Chandler Jones, Antwon Bailey, Nick Provo Among Seven Syracuse All-Big East Selections

The Big East released its postseason All-Big East teams and they're as weird as usual. Between the six-person All-Big East basketball teams and All-Big East football teams that have six lineman, it's the "everyone gets a ribbon" of college post-season awards.

Anyway, the Syracuse Orange placed five players on the first team and two players on the second team, so that's nice.

Junior Justin Pugh and senior Andrew Tiller help anchor the first-team offensive line while senior Antwon Bailey is among the three top running backs. Senior Nick Provo is the sole tight end on the first-team, with good reason.

On the defense, Chandler Jones is the lone selection. While I love Chan-Chan and think he did a great job while he was there, it's a little strange for a guy who missed almost half the season to make the first-team. Anyway, not complaining.

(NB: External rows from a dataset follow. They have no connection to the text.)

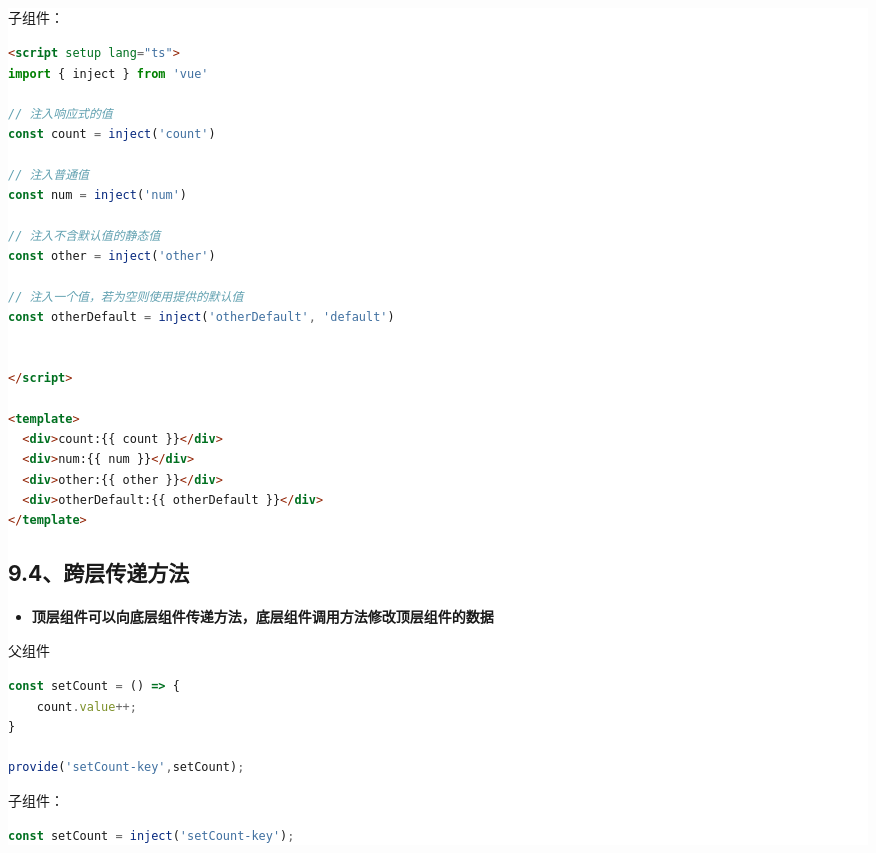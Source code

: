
 ```html
```

子组件：

```html
<script setup lang="ts">
import { inject } from 'vue'
    
// 注入响应式的值
const count = inject('count')

// 注入普通值
const num = inject('num')

// 注入不含默认值的静态值
const other = inject('other')

// 注入一个值，若为空则使用提供的默认值
const otherDefault = inject('otherDefault', 'default')

    
</script>

<template>
  <div>count:{{ count }}</div>
  <div>num:{{ num }}</div>
  <div>other:{{ other }}</div>
  <div>otherDefault:{{ otherDefault }}</div>
</template>
```









## 9.4、跨层传递方法
- **顶层组件可以向底层组件传递方法，底层组件调用方法修改顶层组件的数据**

父组件

```javascript
const setCount = () => {
    count.value++;
}

provide('setCount-key',setCount);
```

子组件：

```javascript
const setCount = inject('setCount-key');
```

On the second team, Sir Alec Lemon rode a school-record season to a place on the list. The junior is in good position to make it a first-team finish next year. Finally, sophomore linebacker Marquis Spruill also made the second squad. His future remains very bright.

You have to image Phillip Thomas would have ended up on the first-team had he kept his nose clean. He was a conference leader in interceptions and team leader in tackles before leaving.

In case you're wondering, the only Syracuse player on the Preseason All-Conference Team was Zach Chibane.

Cincinnati running back Isaiah Pead was named Offensive Player of the Year, Cincy tackle Derek Wolfe and Rutgers linebacker Khaseem Greene were named Co-Defensive Players of the Year, Cincy's Butch Jones won Coach of the Year, Louisville quarterback Teddy Bridgewater won the Newcomer of the Year and West Virginia all-purpose player Tavon Austin was named the Special Teams Player of the Year.

Meanwhile, Big East Coast Bias runs down some of the more egregious issues with the conference team:

Exactly how the voting came to have Tavon Austin as the first team wide receiver and not Stedman Bailey, who led the league in receiving yards despite catching 42 fewer passes than Sanu. With the way he played down the stretch, I think you could have made make the case for Dexter Heyman as a first team linebacker as well.